EXERCISE DESCRIPTION | If the records below hold pictures, omit them, and print exactly the lines from the first line through the line containing "- Servers 뷰 > 새 서버 등록", inclusive.

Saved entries
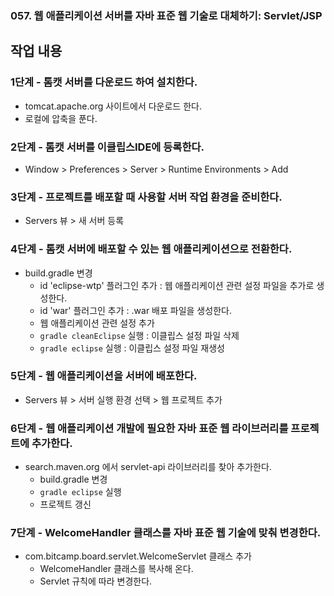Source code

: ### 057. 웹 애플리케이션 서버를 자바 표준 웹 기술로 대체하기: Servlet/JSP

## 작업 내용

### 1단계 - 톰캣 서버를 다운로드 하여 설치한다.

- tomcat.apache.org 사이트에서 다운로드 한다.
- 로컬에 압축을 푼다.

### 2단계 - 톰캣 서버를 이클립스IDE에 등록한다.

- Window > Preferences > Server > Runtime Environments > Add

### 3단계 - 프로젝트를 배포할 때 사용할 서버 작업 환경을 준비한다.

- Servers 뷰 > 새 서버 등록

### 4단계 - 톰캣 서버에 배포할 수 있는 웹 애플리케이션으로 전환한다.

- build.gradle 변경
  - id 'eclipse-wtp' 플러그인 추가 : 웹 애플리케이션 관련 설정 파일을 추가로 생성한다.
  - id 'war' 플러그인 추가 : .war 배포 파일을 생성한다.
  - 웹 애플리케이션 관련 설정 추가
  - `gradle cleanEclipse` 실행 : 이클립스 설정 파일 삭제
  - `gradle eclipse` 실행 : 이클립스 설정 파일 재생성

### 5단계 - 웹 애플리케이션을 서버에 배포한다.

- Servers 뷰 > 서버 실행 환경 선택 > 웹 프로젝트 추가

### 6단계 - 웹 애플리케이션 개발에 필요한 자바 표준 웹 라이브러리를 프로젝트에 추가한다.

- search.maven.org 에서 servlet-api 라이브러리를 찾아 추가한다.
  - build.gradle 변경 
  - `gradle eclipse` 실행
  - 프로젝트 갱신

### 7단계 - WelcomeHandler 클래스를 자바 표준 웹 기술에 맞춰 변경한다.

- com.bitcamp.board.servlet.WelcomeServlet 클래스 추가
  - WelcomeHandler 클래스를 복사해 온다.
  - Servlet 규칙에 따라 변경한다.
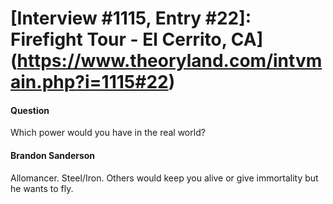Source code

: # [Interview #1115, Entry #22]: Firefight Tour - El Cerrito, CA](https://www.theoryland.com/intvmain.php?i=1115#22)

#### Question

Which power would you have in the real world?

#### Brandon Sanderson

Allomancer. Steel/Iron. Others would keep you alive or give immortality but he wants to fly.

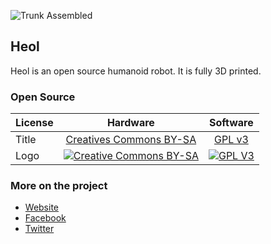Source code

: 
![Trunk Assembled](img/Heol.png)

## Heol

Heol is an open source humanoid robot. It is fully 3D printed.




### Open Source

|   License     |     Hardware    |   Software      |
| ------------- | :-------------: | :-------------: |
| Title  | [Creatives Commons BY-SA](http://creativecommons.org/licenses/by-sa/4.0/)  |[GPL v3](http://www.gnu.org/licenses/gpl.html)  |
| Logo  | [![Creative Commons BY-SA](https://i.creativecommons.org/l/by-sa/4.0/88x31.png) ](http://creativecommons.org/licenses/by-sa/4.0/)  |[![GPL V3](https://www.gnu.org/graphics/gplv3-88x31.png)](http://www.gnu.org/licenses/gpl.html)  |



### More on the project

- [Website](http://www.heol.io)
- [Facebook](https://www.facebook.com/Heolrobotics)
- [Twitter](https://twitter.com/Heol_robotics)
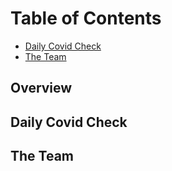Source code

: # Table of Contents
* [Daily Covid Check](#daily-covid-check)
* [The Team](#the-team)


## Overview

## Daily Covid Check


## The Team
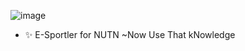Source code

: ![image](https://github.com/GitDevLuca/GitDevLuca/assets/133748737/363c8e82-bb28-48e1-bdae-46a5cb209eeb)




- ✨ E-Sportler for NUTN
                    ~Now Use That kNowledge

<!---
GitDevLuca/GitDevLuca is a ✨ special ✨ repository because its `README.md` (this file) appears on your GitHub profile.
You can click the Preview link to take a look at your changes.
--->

RESULT FOR THIS TASK |
Source code

: ### 057. 웹 애플리케이션 서버를 자바 표준 웹 기술로 대체하기: Servlet/JSP

## 작업 내용

### 1단계 - 톰캣 서버를 다운로드 하여 설치한다.

- tomcat.apache.org 사이트에서 다운로드 한다.
- 로컬에 압축을 푼다.

### 2단계 - 톰캣 서버를 이클립스IDE에 등록한다.

- Window > Preferences > Server > Runtime Environments > Add

### 3단계 - 프로젝트를 배포할 때 사용할 서버 작업 환경을 준비한다.

- Servers 뷰 > 새 서버 등록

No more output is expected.